Here is the Northern Icefield
surface on 15 February, courtesy of Thomas Lämmle (EXTREK-africa). Our
two UMass weather stations are visible on either side of the guides,
with Mt. Meru in the background.
This image is particularly useful in documenting the glacier surface.
Beneath the 2 ultrasonic snow sensors the surface is uniformly flat,
with minor penitentes resulting from ablation of January accumulation.
Therefore, further changes in height recorded at the station should be
nicely representative of accumulation/ablation changes over a larger
area.
Since our fieldwork in early October, net lowering of the surface has
been ~15 cm. The current glacier surface at the AWS appears to be
comprised of transformed seasonal snow, which is considerably brighter
(i.e., higher albedo) than the immediately underlying ice.
Further ablation and lowering of the glacier surface will be determined
by when the long rains begin, which typically occurs early in March.
Monday, February 26, 2018
Sunday, February 25, 2018
Northern Icefield from Kenya
This is Kilimanjaro as viewed from the north this morning (Amboseli Park in Kenya, 8 AM on 25 February 2018). Part of the Northern Icefield is visible on the right-hand side of the summit. This northern portion, largely outside the crater (caldera) rim, has now separated from the southern part of the glacier which most climbers see from Uhuru Peak and within the crater.
Although the Northern Icefield is the largest glacier on the mountain, it is shrinking rapidly. The image below depicts the glacier about 20 years earlier; this is an aerial view looking south.
Thanks as always to Simon Mtuy for sending photos!
Saturday, February 24, 2018
Tuesday, February 20, 2018
January snowcover [updated]
Early January brought the first noteworthy snow accumulation to the glaciers since the dry season began in June 2017. The graph above, illustrating January snowfall, is based on snow measurements obtained from the Northern Icefield AWS by satellite telemetry. Such measurements must always be viewed cautiously, as wind redistribution of snow and other factors can complicate data interpretation - yet as average measurements from 2 sensors, their reliability is improved.
Snowfall is critically important to Kilimanjaro glaciers, primarily by controlling the amount of solar radiation reflected from the surface. When a bright snowcover exists, the reflectivity (albedo) is high; aging snow becomes gradually less reflective, and thinning snow allows radiation to penetrate through to the underlying glacier ice.
On the graph above, numbered squares correspond to a selection of natural-color images from the ESA (European Space Agency) Sentinel-2 satellite, shown below. These depict snow accumulation steadily increasing during early January, culminating in the events of 10 and 11 January.
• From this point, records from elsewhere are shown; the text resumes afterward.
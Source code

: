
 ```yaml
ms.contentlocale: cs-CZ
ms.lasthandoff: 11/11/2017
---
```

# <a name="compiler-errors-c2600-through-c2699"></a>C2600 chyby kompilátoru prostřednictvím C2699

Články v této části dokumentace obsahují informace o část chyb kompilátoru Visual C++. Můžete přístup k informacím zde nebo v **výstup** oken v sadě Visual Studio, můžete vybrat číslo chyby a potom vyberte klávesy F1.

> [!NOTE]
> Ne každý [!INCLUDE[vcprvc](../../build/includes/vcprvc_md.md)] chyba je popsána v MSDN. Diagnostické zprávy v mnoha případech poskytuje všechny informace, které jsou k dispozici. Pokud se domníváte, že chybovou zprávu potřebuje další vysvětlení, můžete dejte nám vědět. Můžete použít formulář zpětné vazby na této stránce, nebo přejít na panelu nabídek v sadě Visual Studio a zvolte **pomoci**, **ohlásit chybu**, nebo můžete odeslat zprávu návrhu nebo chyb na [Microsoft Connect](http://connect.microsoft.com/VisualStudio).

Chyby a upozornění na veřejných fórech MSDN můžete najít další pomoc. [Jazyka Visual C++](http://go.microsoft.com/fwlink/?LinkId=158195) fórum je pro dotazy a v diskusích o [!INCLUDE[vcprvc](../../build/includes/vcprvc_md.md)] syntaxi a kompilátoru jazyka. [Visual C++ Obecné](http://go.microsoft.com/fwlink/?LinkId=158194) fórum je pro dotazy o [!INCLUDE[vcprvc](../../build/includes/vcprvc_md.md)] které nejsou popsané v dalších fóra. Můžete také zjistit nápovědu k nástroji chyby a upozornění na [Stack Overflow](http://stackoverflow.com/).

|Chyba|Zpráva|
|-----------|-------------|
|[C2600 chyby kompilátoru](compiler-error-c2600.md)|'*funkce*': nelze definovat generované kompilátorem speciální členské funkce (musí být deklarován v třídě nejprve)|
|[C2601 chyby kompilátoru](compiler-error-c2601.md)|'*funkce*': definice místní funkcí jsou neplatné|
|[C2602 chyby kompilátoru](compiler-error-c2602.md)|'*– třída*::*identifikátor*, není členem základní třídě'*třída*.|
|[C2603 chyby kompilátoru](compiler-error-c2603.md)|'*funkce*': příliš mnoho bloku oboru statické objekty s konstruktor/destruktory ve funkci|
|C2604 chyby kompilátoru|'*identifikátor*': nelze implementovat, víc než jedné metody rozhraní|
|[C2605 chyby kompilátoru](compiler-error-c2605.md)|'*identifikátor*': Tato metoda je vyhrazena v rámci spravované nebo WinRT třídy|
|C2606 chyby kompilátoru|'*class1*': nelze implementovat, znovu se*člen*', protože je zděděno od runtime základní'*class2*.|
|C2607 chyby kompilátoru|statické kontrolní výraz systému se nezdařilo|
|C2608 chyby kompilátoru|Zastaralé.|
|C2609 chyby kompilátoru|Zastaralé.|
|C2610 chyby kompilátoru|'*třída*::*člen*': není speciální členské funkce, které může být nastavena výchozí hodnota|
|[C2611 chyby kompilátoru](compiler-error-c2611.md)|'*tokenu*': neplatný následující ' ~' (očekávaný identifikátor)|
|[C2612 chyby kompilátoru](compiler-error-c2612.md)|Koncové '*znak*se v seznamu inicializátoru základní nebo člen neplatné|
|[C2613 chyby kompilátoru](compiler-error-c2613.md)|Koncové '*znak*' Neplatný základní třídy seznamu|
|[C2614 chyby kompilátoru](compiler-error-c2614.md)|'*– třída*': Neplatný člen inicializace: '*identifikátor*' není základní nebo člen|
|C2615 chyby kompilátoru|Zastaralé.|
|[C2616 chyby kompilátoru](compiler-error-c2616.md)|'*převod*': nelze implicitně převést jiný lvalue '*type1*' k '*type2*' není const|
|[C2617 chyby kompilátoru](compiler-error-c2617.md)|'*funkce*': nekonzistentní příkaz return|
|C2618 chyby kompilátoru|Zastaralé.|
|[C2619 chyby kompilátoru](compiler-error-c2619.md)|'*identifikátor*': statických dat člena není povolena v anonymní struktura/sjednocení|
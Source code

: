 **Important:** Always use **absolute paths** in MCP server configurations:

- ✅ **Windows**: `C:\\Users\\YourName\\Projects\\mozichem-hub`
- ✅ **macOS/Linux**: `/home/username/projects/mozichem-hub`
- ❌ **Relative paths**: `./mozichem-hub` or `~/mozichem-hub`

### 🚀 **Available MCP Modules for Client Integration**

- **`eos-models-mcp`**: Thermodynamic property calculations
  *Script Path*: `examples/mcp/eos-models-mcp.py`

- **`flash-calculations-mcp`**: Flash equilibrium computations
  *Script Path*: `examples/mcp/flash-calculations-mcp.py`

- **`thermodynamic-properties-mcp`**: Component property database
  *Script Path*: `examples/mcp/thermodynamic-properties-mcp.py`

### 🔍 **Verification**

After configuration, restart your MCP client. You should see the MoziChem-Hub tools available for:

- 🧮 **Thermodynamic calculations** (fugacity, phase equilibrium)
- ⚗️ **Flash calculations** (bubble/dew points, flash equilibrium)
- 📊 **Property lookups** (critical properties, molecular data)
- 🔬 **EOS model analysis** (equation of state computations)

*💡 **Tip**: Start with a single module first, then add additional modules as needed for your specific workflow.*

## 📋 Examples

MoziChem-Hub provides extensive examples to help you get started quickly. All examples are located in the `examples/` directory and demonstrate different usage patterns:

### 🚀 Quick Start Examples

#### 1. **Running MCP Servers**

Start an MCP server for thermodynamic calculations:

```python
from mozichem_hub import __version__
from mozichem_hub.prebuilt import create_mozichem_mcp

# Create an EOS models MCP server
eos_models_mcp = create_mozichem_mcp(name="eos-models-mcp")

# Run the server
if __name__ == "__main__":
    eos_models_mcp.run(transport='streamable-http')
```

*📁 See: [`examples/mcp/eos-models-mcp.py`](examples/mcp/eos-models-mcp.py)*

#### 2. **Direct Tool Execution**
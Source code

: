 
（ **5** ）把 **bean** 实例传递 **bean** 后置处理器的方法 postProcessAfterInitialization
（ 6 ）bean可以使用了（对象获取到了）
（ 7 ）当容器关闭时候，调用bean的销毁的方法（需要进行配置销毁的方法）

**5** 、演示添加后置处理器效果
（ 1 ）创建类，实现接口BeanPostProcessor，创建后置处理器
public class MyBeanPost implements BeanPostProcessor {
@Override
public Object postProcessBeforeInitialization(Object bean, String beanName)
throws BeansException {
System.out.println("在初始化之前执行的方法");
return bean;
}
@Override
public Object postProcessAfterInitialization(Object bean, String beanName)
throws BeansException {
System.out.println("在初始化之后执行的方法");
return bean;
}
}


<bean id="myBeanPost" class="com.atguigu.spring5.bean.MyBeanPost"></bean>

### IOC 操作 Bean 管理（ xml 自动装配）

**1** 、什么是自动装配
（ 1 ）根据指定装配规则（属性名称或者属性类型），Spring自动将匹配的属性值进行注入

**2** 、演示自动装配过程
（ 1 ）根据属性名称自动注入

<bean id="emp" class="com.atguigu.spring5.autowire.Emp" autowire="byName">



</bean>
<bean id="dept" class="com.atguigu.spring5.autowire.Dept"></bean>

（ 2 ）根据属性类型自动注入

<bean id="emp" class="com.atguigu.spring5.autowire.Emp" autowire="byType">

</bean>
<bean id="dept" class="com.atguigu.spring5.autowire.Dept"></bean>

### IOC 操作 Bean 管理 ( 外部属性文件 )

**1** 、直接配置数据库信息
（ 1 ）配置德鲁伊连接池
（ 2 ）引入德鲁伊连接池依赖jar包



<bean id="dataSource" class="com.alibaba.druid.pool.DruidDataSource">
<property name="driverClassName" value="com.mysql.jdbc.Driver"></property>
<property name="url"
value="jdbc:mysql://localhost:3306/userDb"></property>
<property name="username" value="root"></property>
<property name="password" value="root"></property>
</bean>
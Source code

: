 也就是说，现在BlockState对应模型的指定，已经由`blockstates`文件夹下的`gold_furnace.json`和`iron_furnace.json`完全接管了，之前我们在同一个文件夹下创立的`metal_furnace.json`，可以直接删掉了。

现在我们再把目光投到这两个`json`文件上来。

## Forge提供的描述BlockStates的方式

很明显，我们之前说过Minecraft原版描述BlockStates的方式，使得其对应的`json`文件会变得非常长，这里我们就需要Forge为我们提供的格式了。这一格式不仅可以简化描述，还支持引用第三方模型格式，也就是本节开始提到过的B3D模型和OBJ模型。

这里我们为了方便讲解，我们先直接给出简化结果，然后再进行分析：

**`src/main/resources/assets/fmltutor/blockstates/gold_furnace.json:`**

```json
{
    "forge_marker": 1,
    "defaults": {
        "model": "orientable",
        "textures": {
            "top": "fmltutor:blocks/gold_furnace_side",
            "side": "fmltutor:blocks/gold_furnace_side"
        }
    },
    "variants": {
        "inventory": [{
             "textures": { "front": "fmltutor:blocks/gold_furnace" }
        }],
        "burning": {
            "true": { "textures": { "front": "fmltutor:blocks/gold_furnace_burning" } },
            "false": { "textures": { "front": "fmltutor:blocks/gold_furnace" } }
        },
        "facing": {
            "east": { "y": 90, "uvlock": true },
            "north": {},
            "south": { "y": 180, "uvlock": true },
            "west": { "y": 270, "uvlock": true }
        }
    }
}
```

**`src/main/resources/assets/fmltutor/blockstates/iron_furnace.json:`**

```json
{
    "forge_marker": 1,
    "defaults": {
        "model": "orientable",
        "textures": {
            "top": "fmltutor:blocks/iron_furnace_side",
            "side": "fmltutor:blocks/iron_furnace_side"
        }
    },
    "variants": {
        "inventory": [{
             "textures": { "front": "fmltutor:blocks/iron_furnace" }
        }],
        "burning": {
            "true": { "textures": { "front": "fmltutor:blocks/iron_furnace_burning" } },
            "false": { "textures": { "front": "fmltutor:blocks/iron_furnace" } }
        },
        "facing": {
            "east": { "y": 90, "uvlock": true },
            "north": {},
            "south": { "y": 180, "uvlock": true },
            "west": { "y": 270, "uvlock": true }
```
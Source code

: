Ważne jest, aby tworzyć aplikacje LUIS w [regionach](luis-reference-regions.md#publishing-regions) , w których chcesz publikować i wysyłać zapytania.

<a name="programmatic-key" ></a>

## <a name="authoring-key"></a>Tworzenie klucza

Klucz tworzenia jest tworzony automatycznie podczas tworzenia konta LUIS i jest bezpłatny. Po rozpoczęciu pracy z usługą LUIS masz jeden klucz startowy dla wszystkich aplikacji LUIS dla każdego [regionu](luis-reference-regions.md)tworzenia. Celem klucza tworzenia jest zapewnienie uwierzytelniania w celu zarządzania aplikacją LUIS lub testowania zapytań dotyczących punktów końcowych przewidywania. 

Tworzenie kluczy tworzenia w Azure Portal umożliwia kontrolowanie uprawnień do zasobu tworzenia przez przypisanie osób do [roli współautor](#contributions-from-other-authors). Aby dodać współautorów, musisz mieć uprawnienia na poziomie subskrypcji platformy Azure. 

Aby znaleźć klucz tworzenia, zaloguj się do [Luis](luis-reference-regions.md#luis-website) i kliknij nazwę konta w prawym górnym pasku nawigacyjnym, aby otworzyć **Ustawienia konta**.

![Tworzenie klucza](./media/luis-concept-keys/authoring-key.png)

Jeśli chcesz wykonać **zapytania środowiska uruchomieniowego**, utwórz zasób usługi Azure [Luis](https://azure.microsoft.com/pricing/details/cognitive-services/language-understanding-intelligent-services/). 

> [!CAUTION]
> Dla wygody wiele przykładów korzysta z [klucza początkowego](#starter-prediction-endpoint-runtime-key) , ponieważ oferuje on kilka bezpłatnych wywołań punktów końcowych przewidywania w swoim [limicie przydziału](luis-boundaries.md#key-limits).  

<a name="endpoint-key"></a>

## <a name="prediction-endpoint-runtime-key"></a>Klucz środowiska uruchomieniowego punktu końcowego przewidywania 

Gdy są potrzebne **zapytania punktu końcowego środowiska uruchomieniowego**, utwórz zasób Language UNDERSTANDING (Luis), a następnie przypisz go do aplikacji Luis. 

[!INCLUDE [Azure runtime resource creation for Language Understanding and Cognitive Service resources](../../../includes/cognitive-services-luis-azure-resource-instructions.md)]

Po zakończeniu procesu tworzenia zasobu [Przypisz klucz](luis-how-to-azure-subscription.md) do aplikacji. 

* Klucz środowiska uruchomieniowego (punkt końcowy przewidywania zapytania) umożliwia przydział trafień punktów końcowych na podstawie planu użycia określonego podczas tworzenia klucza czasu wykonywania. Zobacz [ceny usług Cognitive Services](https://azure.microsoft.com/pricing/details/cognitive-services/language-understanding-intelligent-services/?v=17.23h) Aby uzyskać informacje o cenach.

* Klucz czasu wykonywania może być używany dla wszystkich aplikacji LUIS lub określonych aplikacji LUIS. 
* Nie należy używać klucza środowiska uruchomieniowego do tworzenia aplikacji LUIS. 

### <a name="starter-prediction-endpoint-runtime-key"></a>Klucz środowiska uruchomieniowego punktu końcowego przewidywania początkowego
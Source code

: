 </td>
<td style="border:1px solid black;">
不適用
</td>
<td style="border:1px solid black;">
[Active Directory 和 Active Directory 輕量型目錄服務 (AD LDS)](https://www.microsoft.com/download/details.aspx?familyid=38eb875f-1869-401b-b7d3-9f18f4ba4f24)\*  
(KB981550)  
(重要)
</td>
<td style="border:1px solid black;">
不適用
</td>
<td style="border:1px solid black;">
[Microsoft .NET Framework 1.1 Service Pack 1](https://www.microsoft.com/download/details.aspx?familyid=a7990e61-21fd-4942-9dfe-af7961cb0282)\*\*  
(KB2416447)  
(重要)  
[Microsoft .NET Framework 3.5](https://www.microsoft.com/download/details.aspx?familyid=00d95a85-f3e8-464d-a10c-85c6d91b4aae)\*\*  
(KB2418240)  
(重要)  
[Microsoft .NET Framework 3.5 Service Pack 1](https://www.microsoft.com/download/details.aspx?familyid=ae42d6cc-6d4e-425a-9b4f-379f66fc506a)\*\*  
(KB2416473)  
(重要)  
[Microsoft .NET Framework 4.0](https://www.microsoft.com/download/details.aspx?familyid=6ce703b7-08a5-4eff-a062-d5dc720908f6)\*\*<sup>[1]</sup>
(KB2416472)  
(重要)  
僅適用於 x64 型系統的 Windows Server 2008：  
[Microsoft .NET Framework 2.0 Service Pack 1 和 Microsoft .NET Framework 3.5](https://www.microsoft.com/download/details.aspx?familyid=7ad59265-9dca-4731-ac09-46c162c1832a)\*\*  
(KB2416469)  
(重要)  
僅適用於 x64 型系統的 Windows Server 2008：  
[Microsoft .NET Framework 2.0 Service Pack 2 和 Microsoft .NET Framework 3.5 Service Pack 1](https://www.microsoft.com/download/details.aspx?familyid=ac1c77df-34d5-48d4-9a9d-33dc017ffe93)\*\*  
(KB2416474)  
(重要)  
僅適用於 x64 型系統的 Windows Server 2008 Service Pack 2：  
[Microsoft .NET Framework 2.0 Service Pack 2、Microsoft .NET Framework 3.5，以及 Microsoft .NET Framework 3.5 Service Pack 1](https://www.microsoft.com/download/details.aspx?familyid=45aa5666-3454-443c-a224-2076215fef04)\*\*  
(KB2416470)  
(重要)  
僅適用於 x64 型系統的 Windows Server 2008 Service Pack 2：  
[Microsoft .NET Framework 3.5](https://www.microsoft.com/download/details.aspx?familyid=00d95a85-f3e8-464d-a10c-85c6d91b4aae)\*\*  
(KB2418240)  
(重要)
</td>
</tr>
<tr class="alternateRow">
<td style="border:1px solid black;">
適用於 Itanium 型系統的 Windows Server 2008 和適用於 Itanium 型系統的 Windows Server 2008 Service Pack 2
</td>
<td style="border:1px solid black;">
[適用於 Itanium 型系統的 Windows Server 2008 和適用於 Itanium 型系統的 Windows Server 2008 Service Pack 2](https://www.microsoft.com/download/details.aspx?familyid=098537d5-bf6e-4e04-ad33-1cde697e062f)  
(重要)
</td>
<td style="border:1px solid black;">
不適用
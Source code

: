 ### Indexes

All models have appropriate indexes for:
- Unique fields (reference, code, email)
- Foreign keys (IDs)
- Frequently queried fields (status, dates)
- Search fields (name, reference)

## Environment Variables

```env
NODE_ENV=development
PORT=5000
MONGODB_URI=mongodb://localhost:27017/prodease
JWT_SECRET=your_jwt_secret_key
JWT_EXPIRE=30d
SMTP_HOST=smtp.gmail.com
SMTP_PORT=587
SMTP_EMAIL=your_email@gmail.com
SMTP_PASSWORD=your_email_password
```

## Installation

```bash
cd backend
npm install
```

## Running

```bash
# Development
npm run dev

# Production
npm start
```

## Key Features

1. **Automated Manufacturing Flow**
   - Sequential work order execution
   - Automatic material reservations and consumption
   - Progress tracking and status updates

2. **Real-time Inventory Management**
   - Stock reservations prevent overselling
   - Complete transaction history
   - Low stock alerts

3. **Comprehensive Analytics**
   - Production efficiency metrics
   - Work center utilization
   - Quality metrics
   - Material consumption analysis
With little precipitation through the balance of the month and into early February, the mountain's snowcover then thinned and became patchier.
Here are a few notes on the Sentinel-2 images, which qualitatively demonstrate that Kilimanjaro glaciers are sensitive to the magnitude, frequency, and spatial extent of precipitation events!
Image #1, 30 December 2017: Clouds to the west of Kibo, filling the Western Breach and obscuring the southern slope glaciers. Within the caldera and south of the crater rim, uniformly-white areas are glaciers (likely with some snowcover). No snowcover is present within the caldera, with only a light dusting on the highest northern slopes, and some accumulation on the north-facing section of the caldera rim (e.g., below Uhuru Peak).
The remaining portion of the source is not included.